Orbital characteristics
- Epoch 4 September 2017 (JD 2458000.5)
- Uncertainty parameter 0
- Observation arc: 100.28 yr (36,626 days)
- Aphelion: 2.9612 AU
- Perihelion: 2.5227 AU
- Semi-major axis: 2.7420 AU
- Eccentricity: 0.0799
- Orbital period (sidereal): 4.54 yr (1,658 days)
- Mean anomaly: 298.49°
- Mean motion: 0° 13^{m} 1.56^{s} / day
- Inclination: 13.084°
- Longitude of ascending node: 107.54°
- Argument of perihelion: 141.11°

Physical characteristics
- Dimensions: 23.859±0.556 km 26.79±8.56 km 27.14±0.73 km 27.49±1.1 km (IRAS:17)
- Synodic rotation period: 5.9476±0.0011 h 11.89±0.01 h 23.745±0.005 h 23.75±0.01 h
- Geometric albedo: 0.1371±0.011 (IRAS:17) 0.144±0.009 0.16±0.06 0.182±0.028
- Spectral type: Tholen = XB · XB B–V = 0.700 U–B = 0.262
- Absolute magnitude (H): 10.14±0.41 · 10.320±0.001 (R) · 10.58

= 1341 Edmée =

Main-belt asteroid

1341 Edmée, provisional designation , is a rare-type metallic asteroid from the central region of the asteroid belt, approximately 27 kilometers in diameter.
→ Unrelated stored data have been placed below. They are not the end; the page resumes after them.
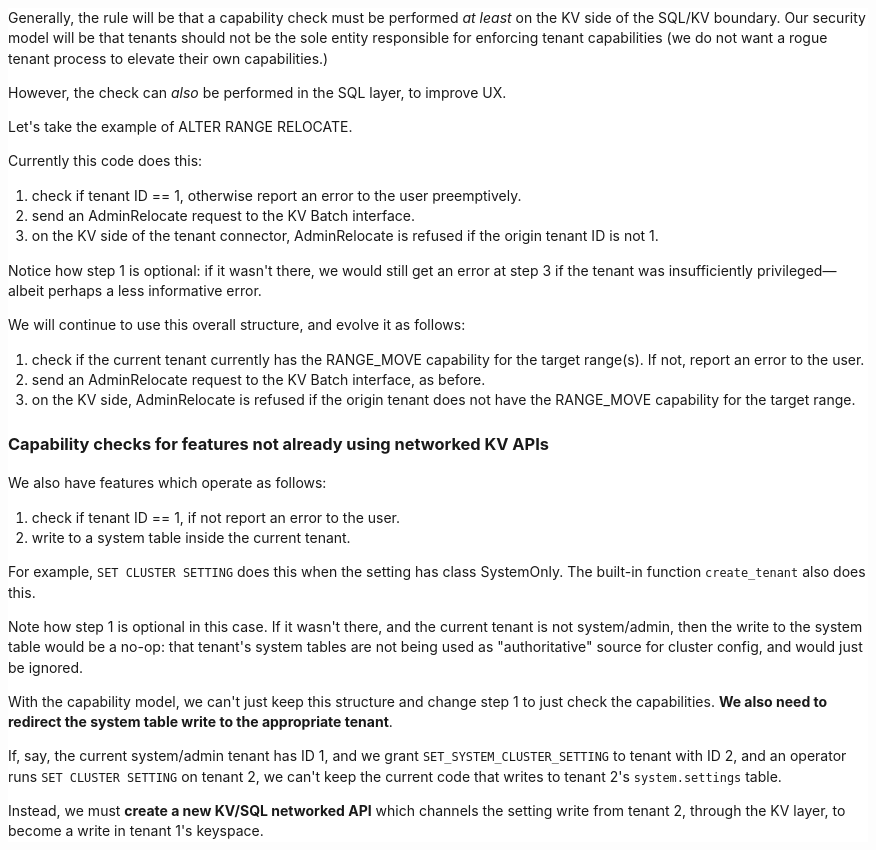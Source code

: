 Generally, the rule will be that a capability check must be performed *at least*
on the KV side of the SQL/KV boundary. Our security model will be that tenants
should not be the sole entity responsible for enforcing tenant capabilities
(we do not want a rogue tenant process to elevate their own capabilities.)

However, the check can *also* be performed in the SQL layer, to improve UX.

Let's take the example of ALTER RANGE RELOCATE.

Currently this code does this:

1. check if tenant ID == 1, otherwise report an error to the user
   preemptively.
2. send an AdminRelocate request to the KV Batch interface.
3. on the KV side of the tenant connector, AdminRelocate is refused if
   the origin tenant ID is not 1.

Notice how step 1 is optional: if it wasn't there, we would still get
an error at step 3 if the tenant was insufficiently privileged—albeit
perhaps a less informative error.

We will continue to use this overall structure, and evolve it as follows:

1. check if the current tenant currently has the RANGE_MOVE capability
   for the target range(s). If not, report an error to the user.
2. send an AdminRelocate request to the KV Batch interface, as before.
3. on the KV side, AdminRelocate is refused if the origin tenant
   does not have the RANGE_MOVE capability for the target range.

### Capability checks for features not already using networked KV APIs

We also have features which operate as follows:

1. check if tenant ID == 1, if not report an error to the user.
2. write to a system table inside the current tenant.

For example, `SET CLUSTER SETTING` does this when the setting has
class SystemOnly. The built-in function `create_tenant` also does
this.

Note how step 1 is optional in this case. If it wasn't there,
and the current tenant is not system/admin, then the write to the
system table would be a no-op: that tenant's system tables are not
being used as "authoritative" source for cluster config, and would
just be ignored.

With the capability model, we can't just keep this structure
and change step 1 to just check the capabilities. **We also need
to redirect the system table write to the appropriate tenant**.

If, say, the current system/admin tenant has ID 1,
and we grant `SET_SYSTEM_CLUSTER_SETTING` to tenant with ID 2,
and an operator runs `SET CLUSTER SETTING` on tenant 2, we
can't keep the current code that writes to tenant 2's `system.settings` table.

Instead, we must **create a new KV/SQL networked API** which channels
the setting write from tenant 2, through the KV layer, to become
a write in tenant 1's keyspace.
It was discovered on 27 January 1935, by Belgian astronomer Eugène Joseph Delporte at Uccle Observatory in Belgium, and later named after French astronomer Édmée Chandon.

== Orbit and classification ==

Edmée orbits the Sun in the middle main-belt at a distance of 2.5–3.0 AU once every 4 years and 6 months (1,658 days). Its orbit has an eccentricity of 0.08 and an inclination of 13° with respect to the ecliptic. In 1917 it was first identified as at Heidelberg Observatory. The body's observation arc begins at Uccle, on the night following its official discovery observation in 1935.

== Physical characteristics ==

Edmée is classified as a rare XB-type in the Tholen taxonomy, an intermediary between the X and B type asteroids.

=== Rotation period ===

American astronomer Robert Stephens obtained several rotational lightcurves of Edmée between 2004 and 2014. Best rated results include an observation taken at the Goat Mountain Research Observatory (G79) during the body's 2009-opposition, which gave a rotation period of 23.745 hours with a brightness variation of 0.05 magnitude (U=2+), superseding an alternative period solution of 11.89 (U=2).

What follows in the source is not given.